I suspect our generational clinging to the loves of our childhood — comics, video games, cartoons — is a coping mechanism. And coping mechanisms can be good, so long as “coping” does not become synonymous with avoidance in actual practice. Real life doesn’t go away. In fact, the more a man avoids real life — escaping into his enthusiasms — the larger the problems of real life loom. In past eras, men who couldn’t deal, typically descended into pointless violence, or crawled to the bottom of a bottle, or simply ran away; abandoning wives and children. In our era? Adults who can’t deal may find themselves utterly lost in an enthusiasm, such that real life is just an annoying distraction. The enthusiasm itself becomes a replacement for reality — a secondary, preferable world. Could be a MMORPG. Could be the convention circuit. It doesn’t matter what the thing is. When the thing becomes more important than fundamentals — paying bills, taking care of yourself, and also taking care of family — you might have a problem. Dare I even say, a serious problem?
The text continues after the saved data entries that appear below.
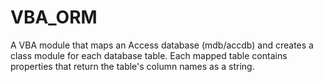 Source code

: # VBA_ORM
A VBA module that maps an Access database (mdb/accdb) and creates a class module for each database table.
Each mapped table contains properties that return the table's column names as a string.
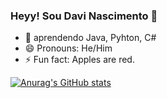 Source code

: ### Heyy! Sou Davi Nascimento 👋

- 🌱  aprendendo Java, Pyhton, C#
- 😄 Pronouns: He/Him 
- ⚡ Fun fact: Apples are red.

[![Anurag's GitHub stats](https://github-readme-stats.vercel.app/apiDaviSNascimentoanuraghazra)](https://github.com/anuraghazra/github-readme-stats)
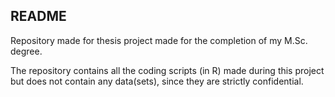 ## README


Repository made for thesis project made for the completion of my M.Sc. degree. 

The repository contains all the coding scripts (in R) made during this project but does not contain any data(sets), since they are strictly confidential.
Now, lest I be accused of being a fun-hater, I want to emphasize that I am not saying we should all dump our enthusiasms and live a completely hairshirt existence. But I believe there’s got to be balance. And I do think there are times when we — all-growed-up, in body if not in spirit — have to put away childish things. At least until we’ve successfully reckoned with real life to the extent that we can plop down in that mythic beanbag chair, pull out the video game controller, and enjoy some well-earned R-and-R; knowing that the bases have all been covered.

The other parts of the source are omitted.